Vous faites votre premier film en 1985, avec une boîte appelée Empire Pictures. C’était facile de faire un film à Hollywood, à l’époque ? Dans les années 80, le marché de la VHS venait d’éclater, il y avait une demande énorme. Empire Pictures, avec qui j’ai fait mes premiers films, a très bien surfé sur cette vague. Ils ont acheté un studio de cinéma à Rome, construit par Dino De Laurentiis, appelé « Dinocitta ». C’était énorme, on pouvait tout y accomplir, même s’il y a eu un petit choc culturel. On tournait Dolls et il y avait un charpentier qui faisait un boucan d’enfer. Généralement, personne ne l’en empêchait, puisqu’en Italie on ne filme pas avec le son direct. Je lui ai demandé d’arrêter et il m’a répondu : « Mais vous êtes qui, vous ? Monsieur Fellini, lui, ne m’a jamais emmerdé. » Je lui ai répondu que moi, je n’étais pas Fellini, et il m’a dit que ça, il s’en était bien rendu compte (il se marre) ! Malheureusement, Empire Pictures a fait faillite à cause d’une association douteuse avec le Crédit Lyonnais. Il y a quelque chose de pas net là-dessous, certains parlent de blanchiment d’argent par la mafia…

 
Vous avez tourné dans le monde entier : Italie mais aussi Espagne, Canada, Irlande, Hongrie, Roumanie… Oui forcément, c’est beaucoup moins cher. En Roumanie ça a été chaud, j’y ai été juste avant la chute du Mur, je leur ai dit que j’étais un touriste mais ils ne m’ont pas cru et on a été suivis partout par les services secrets, je ne faisais pas trop le malin. Il y avait Anthony Perkins dans l’équipe, je lui ai demandé s’il regrettait d’avoir joué dans Psychose, qui a un peu cassé son image de boy next door et ralenti sa carrière. Il m’a répondu : « Jamais de la vie, j’en pouvais plus de ces rôles beaucoup trop chiants… »
 
Vous avez aussi tourné en Australie : Fortress, avec Christophe Lambert… L’acteur le plus courageux avec lequel j’ai bossé. Il fait toutes ses cascades sans exception, et la seule fois où je me suis engueulé avec lui c’est quand il voulait faire une cascade incroyable qui impliquait un lance-flammes, alors qu’on n’allait même pas voir son visage à l’écran. J’ai eu gain de cause au moins pour la première prise, et il s’avère que le cascadeur s’est gravement brûlé le visage et n’avait plus de sourcils.

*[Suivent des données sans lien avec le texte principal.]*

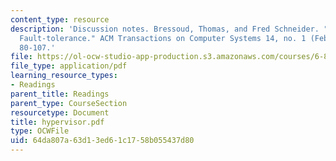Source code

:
 ```yaml
---
content_type: resource
description: 'Discussion notes. Bressoud, Thomas, and Fred Schneider. "Hypervisor-based
  Fault-tolerance." ACM Transactions on Computer Systems 14, no. 1 (February 1995):
  80-107.'
file: https://ol-ocw-studio-app-production.s3.amazonaws.com/courses/6-824-distributed-computer-systems-engineering-spring-2006/64da807a63d13ed61c1758b055437d80_hypervisor.pdf
file_type: application/pdf
learning_resource_types:
- Readings
parent_title: Readings
parent_type: CourseSection
resourcetype: Document
title: hypervisor.pdf
type: OCWFile
uid: 64da807a-63d1-3ed6-1c17-58b055437d80
---
```

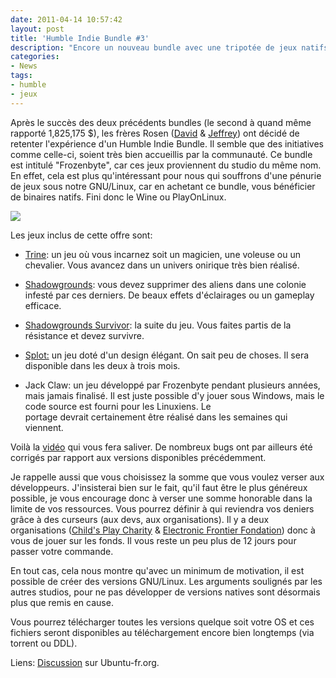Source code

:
 ```yaml
---
date: 2011-04-14 10:57:42
layout: post
title: 'Humble Indie Bundle #3'
description: "Encore un nouveau bundle avec une tripotée de jeux natifs."
categories:
- News
tags:
- humble
- jeux
---
```


Après le succès des deux précédents bundles (le second à quand même rapporté 1,825,175 $), les frères Rosen ([David](http://twitter.com/Wolfire) & [Jeffrey](http://twitter.com/humble)) ont décidé de retenter l'expérience d'un Humble Indie Bundle. Il semble que des initiatives comme celle-ci, soient très bien accueillis par la communauté. Ce bundle est intitulé "Frozenbyte", car ces jeux proviennent du studio du même nom.
En effet, cela est plus qu'intéressant pour nous qui souffrons d'une pénurie de jeux sous notre GNU/Linux, car en achetant ce bundle, vous bénéficier de binaires natifs. Fini donc le Wine ou PlayOnLinux.

<!-- more -->

<img class="imgcenter" src="http://linuxien.legtux.org/uploads/images/2011/04/bundle.png">


Les jeux inclus de cette offre sont:

  * [Trine](http://fr.wikipedia.org/wiki/Trine): un jeu où vous incarnez soit un magicien, une voleuse ou un chevalier. Vous avancez dans un univers onirique très bien réalisé.

  * [Shadowgrounds](http://en.wikipedia.org/wiki/Shadowgrounds): vous devez supprimer des aliens dans une colonie infesté par ces derniers. De beaux effets d'éclairages ou un gameplay efficace.

  * [Shadowgrounds Survivor](http://en.wikipedia.org/wiki/Shadowgrounds_Survivor): la suite du jeu. Vous faites partis de la résistance et devez survivre.

  * [Splot:](http://thesplot.com/site/home.php) un jeu doté d'un design élégant. On sait peu de choses. Il sera disponible dans les deux à trois mois.

  * Jack Claw: un jeu développé par Frozenbyte pendant plusieurs années, mais jamais finalisé. Il est juste possible d'y jouer sous Windows, mais le code source est fourni pour les Linuxiens. Le portage devrait certainement être réalisé dans les semaines qui viennent.

Voilà la [vidéo](http://www.youtube.com/watch?v=ZaM6LHC_uXA&feature=player_embedded) qui vous fera saliver. De nombreux bugs ont par ailleurs été corrigés par rapport aux versions disponibles précédemment.

Je rappelle aussi que vous choisissez la somme que vous voulez verser aux développeurs. J'insisterai bien sur le fait, qu'il faut être le plus généreux possible, je vous encourage donc à verser une somme honorable dans la limite de vos ressources. Vous pourrez définir à qui reviendra vos deniers grâce à des curseurs (aux devs, aux organisations). Il y a deux organisations ([Child's Play Charity](http://www.childsplaycharity.org/) & [Electronic Frontier Fondation](http://www.eff.org/)) donc à vous de jouer sur les fonds. Il vous reste un peu plus de 12 jours pour passer votre commande.

En tout cas, cela nous montre qu'avec un minimum de motivation, il est possible de créer des versions GNU/Linux. Les arguments soulignés par les autres studios, pour ne pas développer de versions natives sont désormais plus que remis en cause.

Vous pourrez télécharger toutes les versions quelque soit votre OS et ces fichiers seront disponibles au téléchargement encore bien longtemps (via torrent ou DDL).

Liens: [Discussion](http://forum.ubuntu-fr.org/viewtopic.php?id=450300) sur Ubuntu-fr.org.
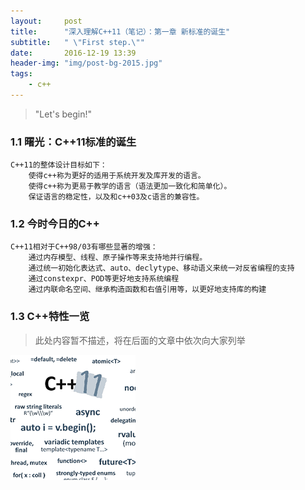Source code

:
 ```yaml
---
layout:     post
title:      "深入理解C++11（笔记）：第一章 新标准的诞生"
subtitle:   " \"First step.\""
date:       2016-12-19 13:39
header-img: "img/post-bg-2015.jpg" 
tags:
    - c++
---
```


> "Let's begin!"

### 1.1 曙光：C++11标准的诞生 #
    C++11的整体设计目标如下：
        使得c++称为更好的适用于系统开发及库开发的语言。
        使得c++称为更易于教学的语言（语法更加一致化和简单化）。
        保证语言的稳定性，以及和c++03及c语言的兼容性。

### 1.2 今时今日的C++ #
    C++11相对于C++98/03有哪些显著的增强：
        通过内存模型、线程、原子操作等来支持地并行编程。
        通过统一初始化表达式、auto、declytype、移动语义来统一对反省编程的支持
        通过constexpr、POD等更好地支持系统编程
        通过内联命名空间、继承构造函数和右值引用等，以更好地支持库的构建
### 1.3 C++特性一览
> 此处内容暂不描述，将在后面的文章中依次向大家列举

![image](img/2016-12-19/c++11.png)
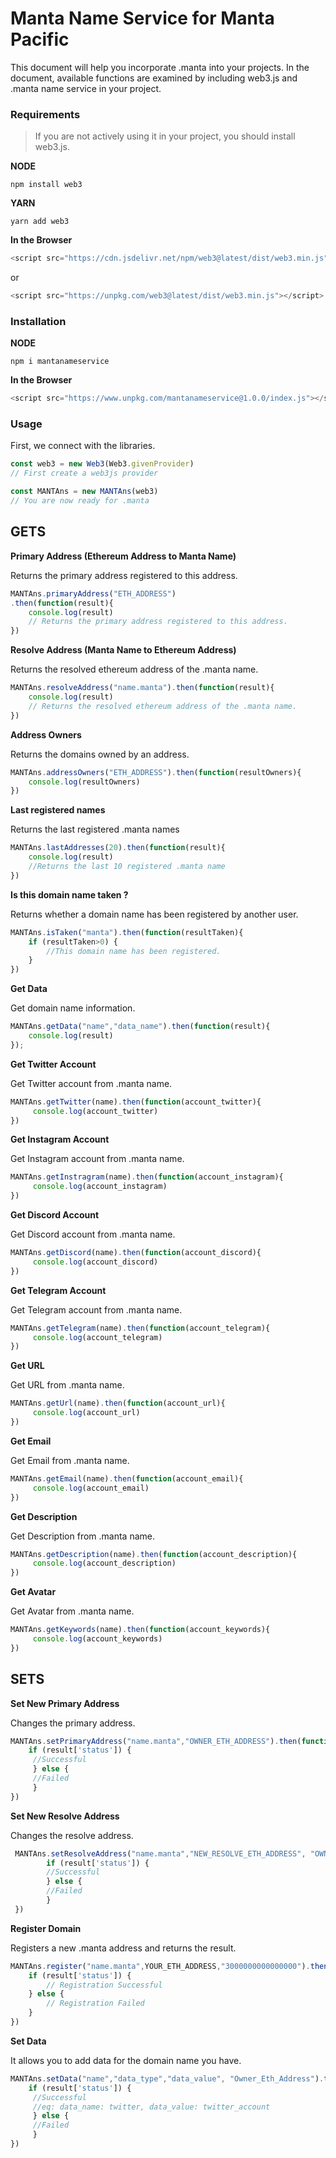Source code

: # Manta Name Service for Manta Pacific 
This document will help you incorporate .manta into your projects. In the document, available functions are examined by including web3.js and .manta name service in your project.


### Requirements
>If you are not actively using it in your project, you should install web3.js.

**NODE**
```
npm install web3
```

**YARN**
```
yarn add web3
```

**In the Browser**
```javascript
<script src="https://cdn.jsdelivr.net/npm/web3@latest/dist/web3.min.js"></script>
```
or
```javascript
<script src="https://unpkg.com/web3@latest/dist/web3.min.js"></script>
```

### Installation

**NODE**
```
npm i mantanameservice
```

**In the Browser**
```javascript
<script src="https://www.unpkg.com/mantanameservice@1.0.0/index.js"></script>
```


### Usage
First, we connect with the libraries.

```javascript
const web3 = new Web3(Web3.givenProvider)
// First create a web3js provider

const MANTAns = new MANTAns(web3)
// You are now ready for .manta
```

## GETS

**Primary Address (Ethereum Address to Manta Name)**

Returns the primary address registered to this address.
```javascript
MANTAns.primaryAddress("ETH_ADDRESS")
.then(function(result){
    console.log(result)
    // Returns the primary address registered to this address.
})
```

**Resolve Address  (Manta Name to Ethereum Address)**

Returns the resolved ethereum address of the .manta name.
```javascript
MANTAns.resolveAddress("name.manta").then(function(result){
    console.log(result)
    // Returns the resolved ethereum address of the .manta name.
})
```

**Address Owners**

Returns the domains owned by an address.
```javascript
MANTAns.addressOwners("ETH_ADDRESS").then(function(resultOwners){
	console.log(resultOwners)	
})
```  

**Last registered names**

Returns the last  registered .manta names
```javascript
MANTAns.lastAddresses(20).then(function(result){
    console.log(result)
    //Returns the last 10 registered .manta name
})
```

**Is this domain name taken ?**

Returns whether a domain name has been registered by another user.
```javascript
MANTAns.isTaken("manta").then(function(resultTaken){
    if (resultTaken>0) {
        //This domain name has been registered.
    } 
})
```


**Get Data**

Get domain name information.
```javascript
MANTAns.getData("name","data_name").then(function(result){
    console.log(result)
});
```


**Get Twitter Account**

Get Twitter account from .manta name.
```javascript
MANTAns.getTwitter(name).then(function(account_twitter){
     console.log(account_twitter)
})
```


**Get Instagram Account**

Get Instagram account from .manta name.
```javascript
MANTAns.getInstragram(name).then(function(account_instagram){
     console.log(account_instagram)
})
```

**Get Discord Account**

Get Discord account from .manta name.
```javascript
MANTAns.getDiscord(name).then(function(account_discord){
     console.log(account_discord)
})
```

**Get Telegram Account**

Get Telegram account from .manta name.
```javascript
MANTAns.getTelegram(name).then(function(account_telegram){
     console.log(account_telegram)
})
```

**Get URL**

Get URL from .manta name.
```javascript
MANTAns.getUrl(name).then(function(account_url){
     console.log(account_url)
})
```

**Get Email**

Get Email from .manta name.
```javascript
MANTAns.getEmail(name).then(function(account_email){
     console.log(account_email)
})
```


**Get Description**

Get Description from .manta name.
```javascript
MANTAns.getDescription(name).then(function(account_description){
     console.log(account_description)
})
```

**Get Avatar**

Get Avatar from .manta name.
```javascript
MANTAns.getKeywords(name).then(function(account_keywords){
     console.log(account_keywords)
})
```

## SETS

**Set New Primary Address**

Changes the primary address.
```javascript
MANTAns.setPrimaryAddress("name.manta","OWNER_ETH_ADDRESS").then(function(result){
    if (result['status']) {
     //Successful
     } else {
     //Failed
     }
})
```

**Set New Resolve Address**

Changes the resolve address.
```javascript
 MANTAns.setResolveAddress("name.manta","NEW_RESOLVE_ETH_ADDRESS", "OWNER_ETH_ADDRESS").then(function(result){
        if (result['status']) {
        //Successful
        } else {
        //Failed
        }
 })
```

**Register Domain**

Registers a new .manta address and returns the result.
```javascript
MANTAns.register("name.manta",YOUR_ETH_ADDRESS,"3000000000000000").then(function(result){
    if (result['status']) {
        // Registration Successful
    } else {
        // Registration Failed
    }
})
```


**Set Data**

It allows you to add data for the domain name you have.
```javascript
MANTAns.setData("name","data_type","data_value", "Owner_Eth_Address").then(function(result){
    if (result['status']) {
     //Successful
     //eq: data_name: twitter, data_value: twitter_account
     } else {
     //Failed
     }
})
```
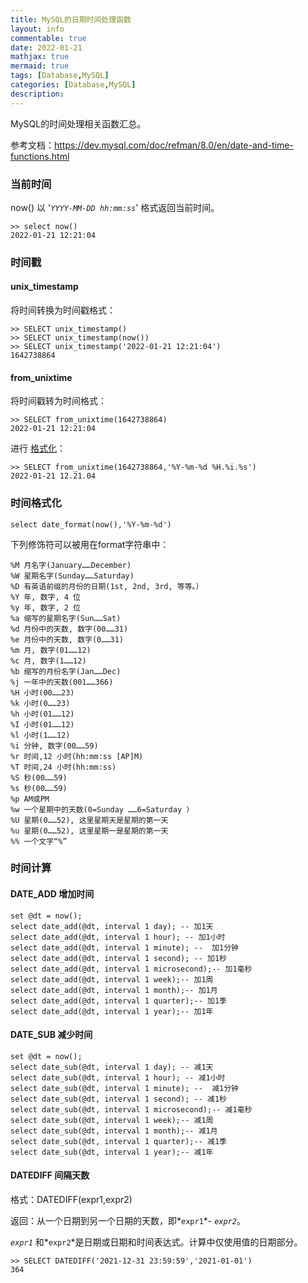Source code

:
 ```yaml
---
title: MySQL的日期时间处理函数
layout: info
commentable: true
date: 2022-01-21
mathjax: true
mermaid: true
tags: [Database,MySQL]
categories: [Database,MySQL]
description: 
---
```


MySQL的时间处理相关函数汇总。

参考文档：https://dev.mysql.com/doc/refman/8.0/en/date-and-time-functions.html

<!--more-->

### 当前时间

now() 以 '*`YYYY-MM-DD hh:mm:ss`*' 格式返回当前时间。

```mysql
>> select now()
2022-01-21 12:21:04
```

### 时间戳

#### unix_timestamp

将时间转换为时间戳格式：

```mysql
>> SELECT unix_timestamp()
>> SELECT unix_timestamp(now())
>> SELECT unix_timestamp('2022-01-21 12:21:04')
1642738864
```

#### from_unixtime

将时间戳转为时间格式：

```mysql
>> SELECT from_unixtime(1642738864)
2022-01-21 12:21:04
```

进行 [格式化](https://dev.mysql.com/doc/refman/8.0/en/date-and-time-functions.html#function_date-format)：

```mysql
>> SELECT from_unixtime(1642738864,'%Y-%m-%d %H.%i.%s')
2022-01-21 12.21.04
```

### 时间格式化

```mysql
select date_format(now(),'%Y-%m-%d')
```

下列修饰符可以被用在format字符串中：

```
%M 月名字(January……December)
%W 星期名字(Sunday……Saturday)
%D 有英语前缀的月份的日期(1st, 2nd, 3rd, 等等。）
%Y 年, 数字, 4 位
%y 年, 数字, 2 位
%a 缩写的星期名字(Sun……Sat)
%d 月份中的天数, 数字(00……31)
%e 月份中的天数, 数字(0……31)
%m 月, 数字(01……12)
%c 月, 数字(1……12)
%b 缩写的月份名字(Jan……Dec)
%j 一年中的天数(001……366)
%H 小时(00……23)
%k 小时(0……23)
%h 小时(01……12)
%I 小时(01……12)
%l 小时(1……12)
%i 分钟, 数字(00……59)
%r 时间,12 小时(hh:mm:ss [AP]M)
%T 时间,24 小时(hh:mm:ss)
%S 秒(00……59)
%s 秒(00……59)
%p AM或PM
%w 一个星期中的天数(0=Sunday ……6=Saturday ）
%U 星期(0……52), 这里星期天是星期的第一天
%u 星期(0……52), 这里星期一是星期的第一天
%% 一个文字“%”
```



### 时间计算

#### DATE_ADD 增加时间

```mysql
set @dt = now();
select date_add(@dt, interval 1 day); -- 加1天
select date_add(@dt, interval 1 hour); -- 加1小时
select date_add(@dt, interval 1 minute); --  加1分钟
select date_add(@dt, interval 1 second); -- 加1秒
select date_add(@dt, interval 1 microsecond);-- 加1毫秒
select date_add(@dt, interval 1 week);-- 加1周
select date_add(@dt, interval 1 month);-- 加1月
select date_add(@dt, interval 1 quarter);-- 加1季
select date_add(@dt, interval 1 year);-- 加1年
```

#### DATE_SUB 减少时间

```mysql
set @dt = now();
select date_sub(@dt, interval 1 day); -- 减1天
select date_sub(@dt, interval 1 hour); -- 减1小时
select date_sub(@dt, interval 1 minute); --  减1分钟
select date_sub(@dt, interval 1 second); -- 减1秒
select date_sub(@dt, interval 1 microsecond);-- 减1毫秒
select date_sub(@dt, interval 1 week);-- 减1周
select date_sub(@dt, interval 1 month);-- 减1月
select date_sub(@dt, interval 1 quarter);-- 减1季
select date_sub(@dt, interval 1 year);-- 减1年
```

#### DATEDIFF 间隔天数

格式：DATEDIFF(expr1,expr2)

返回：从一个日期到另一个日期的天数，即*`expr1`*- *`expr2`*。

*`expr1`* 和*`expr2`*是日期或日期和时间表达式。计算中仅使用值的日期部分。

```
>> SELECT DATEDIFF('2021-12-31 23:59:59','2021-01-01')
364
```

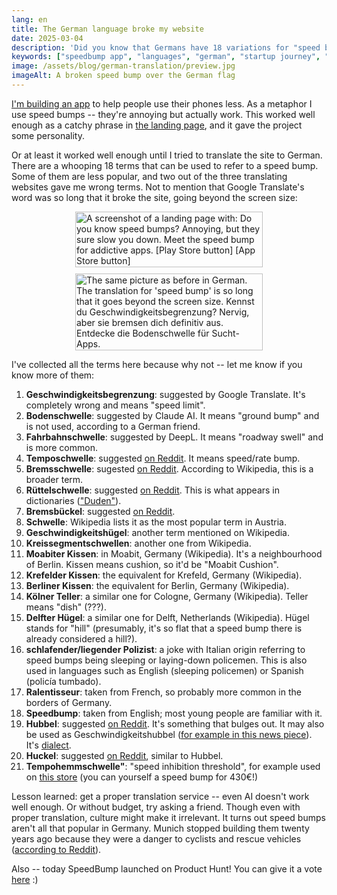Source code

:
 ```yaml
---
lang: en
title: The German language broke my website
date: 2025-03-04
description: 'Did you know that Germans have 18 variations for "speed bump"?'
keywords: ["speedbump app", "languages", "german", "startup journey", "productivity app"]
image: /assets/blog/german-translation/preview.jpg
imageAlt: A broken speed bump over the German flag
---
```


[I'm building an app](/en/blog/v1/) to help people use their phones less. As a metaphor I use speed bumps -- they're annoying but actually work. This worked well enough as a catchy phrase in [the landing page](/), and it gave the project some personality.

Or at least it worked well enough until I tried to translate the site to German. There are a whooping 18 terms that can be used to refer to a speed bump. Some of them are less popular, and two out of the three translating websites gave me wrong terms. Not to mention that Google Translate's word was so long that it broke the site, going beyond the screen size:

<style>
.screenshots {
  display: flex;
  gap: 10px;
  width: 100%;
  justify-content: center;
  align-items: center;
  flex-wrap: wrap;
}
.screenshot {
  display: block;
  max-width: 300px;
  min-width: 200px;
  width: 100%;
  height: auto;
  object-fit: contain;
}
</style>

<p>
  <div class="screenshots">
    <img class="screenshot" eleventy:widths="300" src="/en/blog/german-translation/english.jpg" alt="A screenshot of a landing page with:
  Do you know speed bumps?
  Annoying, but they sure slow you down.
  Meet the speed bump for addictive apps.
  [Play Store button]
  [App Store button]">
    <img class="screenshot" eleventy:widths="300" src="/en/blog/german-translation/german.jpg" alt="The same picture as before in German. The translation for 'speed bump' is so long that it goes beyond the screen size.
  Kennst du Geschwindigkeitsbegrenzung?
  Nervig, aber sie bremsen dich definitiv aus.
  Entdecke die Bodenschwelle für Sucht-Apps.">
  </div>
</p>

I've collected all the terms here because why not -- let me know if you know more of them:

1. **Geschwindigkeitsbegrenzung**: suggested by Google Translate. It's completely wrong and means "speed limit".
2. **Bodenschwelle**: suggested by Claude AI. It means "ground bump" and is not used, according to a German friend.
3. **Fahrbahnschwelle**: suggested by DeepL. It means "roadway swell" and is more common.
4. **Temposchwelle**: suggested [on Reddit](https://www.reddit.com/r/germany/comments/1j2gryv/comment/mfrlgf2/). It means speed/rate bump.
5. **Bremsschwelle**: sugested [on Reddit](https://www.reddit.com/r/germany/comments/1j2gryv/comment/mfrl7jo/). According to Wikipedia, this is a broader term.
6. **Rüttelschwelle**: suggested [on Reddit](https://www.reddit.com/r/germany/comments/1j2gryv/comment/mfrl7jo/). This is what appears in dictionaries (["Duden"](https://en.wikipedia.org/wiki/Duden)).
7. **Bremsbückel**: suggested [on Reddit](https://www.reddit.com/r/germany/comments/1j2gryv/comment/mfrli58/).
8. **Schwelle**: Wikipedia lists it as the most popular term in Austria.
9. **Geschwindigkeitshügel**: another term mentioned on Wikipedia.
10. **Kreissegmentschwellen**: another one from Wikipedia.
11. **Moabiter Kissen**: in Moabit, Germany (Wikipedia). It's a neighbourhood of Berlin. Kissen means cushion, so it'd be "Moabit Cushion".
12. **Krefelder Kissen**: the equivalent for Krefeld, Germany (Wikipedia).
13. **Berliner Kissen**: the equivalent for Berlin, Germany (Wikipedia).
14. **Kölner Teller**: a similar one for Cologne, Germany (Wikipedia). Teller means "dish" (???).
15. **Delfter Hügel**: a similar one for Delft, Netherlands (Wikipedia). Hügel stands for "hill" (presumably, it's so flat that a speed bump there is already considered a hill?).
16. **schlafender/liegender Polizist**: a joke with Italian origin referring to speed bumps being sleeping or laying-down policemen. This is also used in languages such as English (sleeping policemen) or Spanish (policía tumbado).
17. **Ralentisseur**: taken from French, so probably more common in the borders of Germany.
18. **Speedbump**: taken from English; most young people are familiar with it.
19. **Hubbel**: suggested [on Reddit](https://www.reddit.com/r/germany/comments/1j2gryv/comment/mfrracd/). It's something that bulges out. It may also be used as Geschwindigkeitshubbel ([for example in this news piece](https://www.swr.de/swraktuell/rheinland-pfalz/koblenz/erste-hilfe-nach-e-scooter-unfall-in-koblenz-108.html)). It's [dialect](https://www.dwds.de/wb/Hubbel).
20. **Huckel**: suggested [on Reddit](https://www.reddit.com/r/germany/comments/1j2gryv/comment/mfrracd/), similar to Hubbel.
21. **Tempohemmschwelle"**: "speed inhibition threshold", for example used on [this store](https://www.seton.at/tempohemmschwellen-elastisch.html#3809051000) (you can yourself a speed bump for 430€!)

Lesson learned: get a proper translation service -- even AI doesn't work well enough. Or without budget, try asking a friend. Though even with proper translation, culture might make it irrelevant. It turns out speed bumps aren't all that popular in Germany. Munich stopped building them twenty years ago because they were a danger to cyclists and rescue vehicles ([according to Reddit](https://www.reddit.com/r/Munich/comments/1ieicbg/comment/mac76xe/)).

Also -- today SpeedBump launched on Product Hunt! You can give it a vote [here](https://www.producthunt.com/posts/speedbump) :)
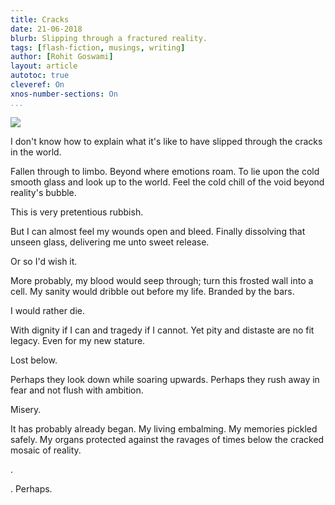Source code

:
 ```yaml
---
title: Cracks
date: 21-06-2018
blurb: Slipping through a fractured reality.
tags: [flash-fiction, musings, writing]
author: [Rohit Goswami]
layout: article
autotoc: true
cleveref: On
xnos-number-sections: On
...
```


![](/img/cracksWood.jpg)

I don't know how to explain what it's like to have slipped through the cracks in the world.

Fallen through to limbo. Beyond where emotions roam. To lie upon the cold smooth glass and look up to the world. Feel the cold chill of the void beyond reality's bubble.

This is very pretentious rubbish.

But I can almost feel my wounds open and bleed. Finally dissolving that unseen glass, delivering me unto sweet release.

Or so I'd wish it.

More probably, my blood would seep through; turn this frosted wall into a cell. My sanity would dribble out before my life. Branded by the bars.

I would rather die.

With dignity if I can and tragedy if I cannot. Yet pity and distaste are no fit legacy. Even for my new stature.

Lost below.

Perhaps they look down while soaring upwards. Perhaps they rush away in fear and not flush with ambition.

Misery.

It has probably already began. My living embalming. My memories pickled safely. My organs protected against the ravages of times below the cracked mosaic of reality.

.

. Perhaps. 
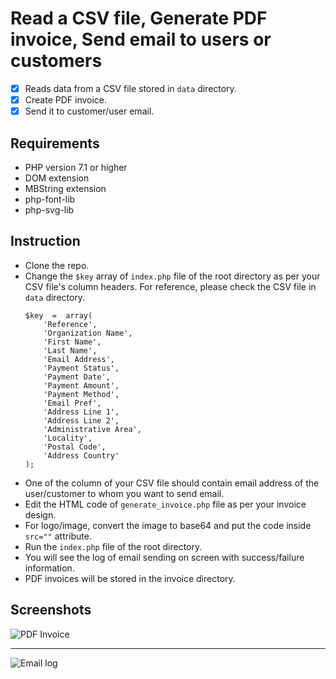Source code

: # Read a CSV file, Generate PDF invoice, Send email to users or customers

 - [x] Reads data from a CSV file stored in ```data``` directory.
 - [x] Create PDF invoice.
 - [x] Send it to customer/user email.

## Requirements
 -   PHP version 7.1 or higher
 -  DOM extension
-   MBString extension
-   php-font-lib
-   php-svg-lib

## Instruction

 - Clone the repo.
 - Change the ```$key``` array of ```index.php``` file of the root directory as per your CSV file's column headers.  For reference, please check the CSV file in ```data``` directory.
	```
	$key  =  array(
		'Reference',
		'Organization Name',
		'First Name',
		'Last Name',
		'Email Address',
		'Payment Status',
		'Payment Date',
		'Payment Amount',
		'Payment Method',
		'Email Pref',
		'Address Line 1',
		'Address Line 2',
		'Administrative Area',
		'Locality',
		'Postal Code',
		'Address Country'
	);
	```
 - One of the column of your CSV file should contain email address of the user/customer to whom you want to send email.
 - Edit the HTML code of  ```generate_invoice.php``` file as per your invoice design.
 - For logo/image, convert the image to base64 and put the code inside ```src=""``` attribute.
 - Run the ```index.php``` file of the root directory. 
 -  You will see the log of email sending on screen with success/failure information.
 - PDF invoices will be stored in the invoice directory.
 ## Screenshots
 ![PDF Invoice](https://reasadazim.com/wp-content/uploads/2023/03/Screenshot-2023-03-16-023128.png)
 
 ---
 
![Email log](https://reasadazim.com/wp-content/uploads/2023/03/Screenshot-2023-03-16-023333-1.png)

Je me suis tourné vers Christophe, je lui ai dit ironiquement : « À toi maintenant ! » Il me dit : « Ok », et il y va ! Il l’a faite et il l’a réussie !
 
Vous faites partie de cette nouvelle vague de cinéastes d’horreur américains dans les années 70-80 : Sam Raimi, Wes Craven, Joe Dante… Vous étiez proche de ces gars-là ? Je ne les fréquentais pas à l’époque, mais j’ai appris à les connaître, on avait beaucoup de choses en commun. Ces derniers temps, on se voit toujours lors de dîners qu’on appelle les « Masters of Horror ». On fait ça régulièrement. Il y a Tarantino, Eli Roth, Oren Peli, Larry Cohen, Joe Dante, John Landis, Ti West, Robert Rodriguez, Tobe Hooper venait aussi… De plus en plus de femmes aussi, et tant mieux, comme Mary Lambert, Mary Harron, Axelle Carolyn… On parle de tout, mais surtout de cinéma, et parfois on s’engueule. John Landis et moi, on se prend souvent la tête (rires). Avec Tarantino, on a un jeu où j’essaie de trouver des films qu’il n’a pas vus. J’y suis arrivé avec Harlan County U.S.A., un documentaire de 1976 sur une grève de mineurs dans le Minnesota. Il m’a dit : « Ça compte pas, c’est un documentaire ! » On s’engueule régulièrement avec lui aussi car dans son cinéma, à Los Angeles, il ne veut rien montrer en numérique, seulement du 35 millimètres. Je lui dis que c’est bête, de mon point de vue, de nombreux films sont faits aujourd’hui en numérique et ils sont géniaux… Et puis j’ai assisté à tellement de séances ruinées à cause de la pellicule, qui brûle, qui est mal calée, usée… Mais il ne veut rien entendre.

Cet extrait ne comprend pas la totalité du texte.